> [ASSIGNED TASK]: The listing that follows must be retyped in full, exactly.

> [PROVIDED RECORDS]:
⟨
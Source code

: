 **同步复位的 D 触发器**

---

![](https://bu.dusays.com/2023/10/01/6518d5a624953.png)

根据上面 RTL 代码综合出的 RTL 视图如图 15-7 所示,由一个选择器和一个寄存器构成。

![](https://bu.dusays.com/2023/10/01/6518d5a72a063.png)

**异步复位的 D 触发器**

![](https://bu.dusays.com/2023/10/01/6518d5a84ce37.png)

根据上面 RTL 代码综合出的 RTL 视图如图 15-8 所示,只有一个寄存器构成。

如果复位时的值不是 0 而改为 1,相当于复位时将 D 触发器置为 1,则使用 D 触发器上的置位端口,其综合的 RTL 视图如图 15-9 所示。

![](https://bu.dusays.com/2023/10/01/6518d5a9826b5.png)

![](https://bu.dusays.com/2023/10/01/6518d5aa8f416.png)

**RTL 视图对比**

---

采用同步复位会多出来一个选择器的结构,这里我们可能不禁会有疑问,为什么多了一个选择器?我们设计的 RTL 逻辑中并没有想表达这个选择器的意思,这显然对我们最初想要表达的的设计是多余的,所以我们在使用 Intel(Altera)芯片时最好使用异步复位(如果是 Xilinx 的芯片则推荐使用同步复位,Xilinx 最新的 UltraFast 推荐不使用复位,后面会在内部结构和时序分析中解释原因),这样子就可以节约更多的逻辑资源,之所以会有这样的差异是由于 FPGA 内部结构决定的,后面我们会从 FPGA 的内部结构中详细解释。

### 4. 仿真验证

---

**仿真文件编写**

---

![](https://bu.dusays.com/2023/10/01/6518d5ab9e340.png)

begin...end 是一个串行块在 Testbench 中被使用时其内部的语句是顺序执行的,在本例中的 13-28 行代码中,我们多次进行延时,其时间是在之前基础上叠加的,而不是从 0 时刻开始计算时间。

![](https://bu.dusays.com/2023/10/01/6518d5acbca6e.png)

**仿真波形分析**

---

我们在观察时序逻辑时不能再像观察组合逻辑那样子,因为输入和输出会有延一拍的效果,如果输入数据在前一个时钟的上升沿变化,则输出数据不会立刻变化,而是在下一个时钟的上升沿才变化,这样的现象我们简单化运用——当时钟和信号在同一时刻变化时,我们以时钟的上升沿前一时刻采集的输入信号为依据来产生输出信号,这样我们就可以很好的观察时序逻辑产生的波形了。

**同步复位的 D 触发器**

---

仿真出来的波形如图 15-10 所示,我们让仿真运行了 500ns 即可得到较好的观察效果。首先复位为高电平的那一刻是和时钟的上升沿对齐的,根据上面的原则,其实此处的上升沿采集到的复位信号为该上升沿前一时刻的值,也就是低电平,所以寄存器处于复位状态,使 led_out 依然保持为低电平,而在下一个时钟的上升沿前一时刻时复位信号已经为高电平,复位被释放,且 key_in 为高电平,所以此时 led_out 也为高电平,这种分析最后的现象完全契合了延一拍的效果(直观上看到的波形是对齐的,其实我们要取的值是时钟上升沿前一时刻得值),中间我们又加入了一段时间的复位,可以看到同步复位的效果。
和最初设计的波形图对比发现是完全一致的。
⟩
> [RESULT OF THIS TASK]:
Source code

: **同步复位的 D 触发器**

---

![](https://bu.dusays.com/2023/10/01/6518d5a624953.png)

根据上面 RTL 代码综合出的 RTL 视图如图 15-7 所示,由一个选择器和一个寄存器构成。

![](https://bu.dusays.com/2023/10/01/6518d5a72a063.png)

**异步复位的 D 触发器**

![](https://bu.dusays.com/2023/10/01/6518d5a84ce37.png)

根据上面 RTL 代码综合出的 RTL 视图如图 15-8 所示,只有一个寄存器构成。

如果复位时的值不是 0 而改为 1,相当于复位时将 D 触发器置为 1,则使用 D 触发器上的置位端口,其综合的 RTL 视图如图 15-9 所示。

![](https://bu.dusays.com/2023/10/01/6518d5a9826b5.png)

![](https://bu.dusays.com/2023/10/01/6518d5aa8f416.png)

**RTL 视图对比**

---

采用同步复位会多出来一个选择器的结构,这里我们可能不禁会有疑问,为什么多了一个选择器?我们设计的 RTL 逻辑中并没有想表达这个选择器的意思,这显然对我们最初想要表达的的设计是多余的,所以我们在使用 Intel(Altera)芯片时最好使用异步复位(如果是 Xilinx 的芯片则推荐使用同步复位,Xilinx 最新的 UltraFast 推荐不使用复位,后面会在内部结构和时序分析中解释原因),这样子就可以节约更多的逻辑资源,之所以会有这样的差异是由于 FPGA 内部结构决定的,后面我们会从 FPGA 的内部结构中详细解释。

### 4. 仿真验证

---

**仿真文件编写**

---

![](https://bu.dusays.com/2023/10/01/6518d5ab9e340.png)

begin...end 是一个串行块在 Testbench 中被使用时其内部的语句是顺序执行的,在本例中的 13-28 行代码中,我们多次进行延时,其时间是在之前基础上叠加的,而不是从 0 时刻开始计算时间。

![](https://bu.dusays.com/2023/10/01/6518d5acbca6e.png)

**仿真波形分析**

---

我们在观察时序逻辑时不能再像观察组合逻辑那样子,因为输入和输出会有延一拍的效果,如果输入数据在前一个时钟的上升沿变化,则输出数据不会立刻变化,而是在下一个时钟的上升沿才变化,这样的现象我们简单化运用——当时钟和信号在同一时刻变化时,我们以时钟的上升沿前一时刻采集的输入信号为依据来产生输出信号,这样我们就可以很好的观察时序逻辑产生的波形了。

**同步复位的 D 触发器**

---

仿真出来的波形如图 15-10 所示,我们让仿真运行了 500ns 即可得到较好的观察效果。首先复位为高电平的那一刻是和时钟的上升沿对齐的,根据上面的原则,其实此处的上升沿采集到的复位信号为该上升沿前一时刻的值,也就是低电平,所以寄存器处于复位状态,使 led_out 依然保持为低电平,而在下一个时钟的上升沿前一时刻时复位信号已经为高电平,复位被释放,且 key_in 为高电平,所以此时 led_out 也为高电平,这种分析最后的现象完全契合了延一拍的效果(直观上看到的波形是对齐的,其实我们要取的值是时钟上升沿前一时刻得值),中间我们又加入了一段时间的复位,可以看到同步复位的效果。
和最初设计的波形图对比发现是完全一致的。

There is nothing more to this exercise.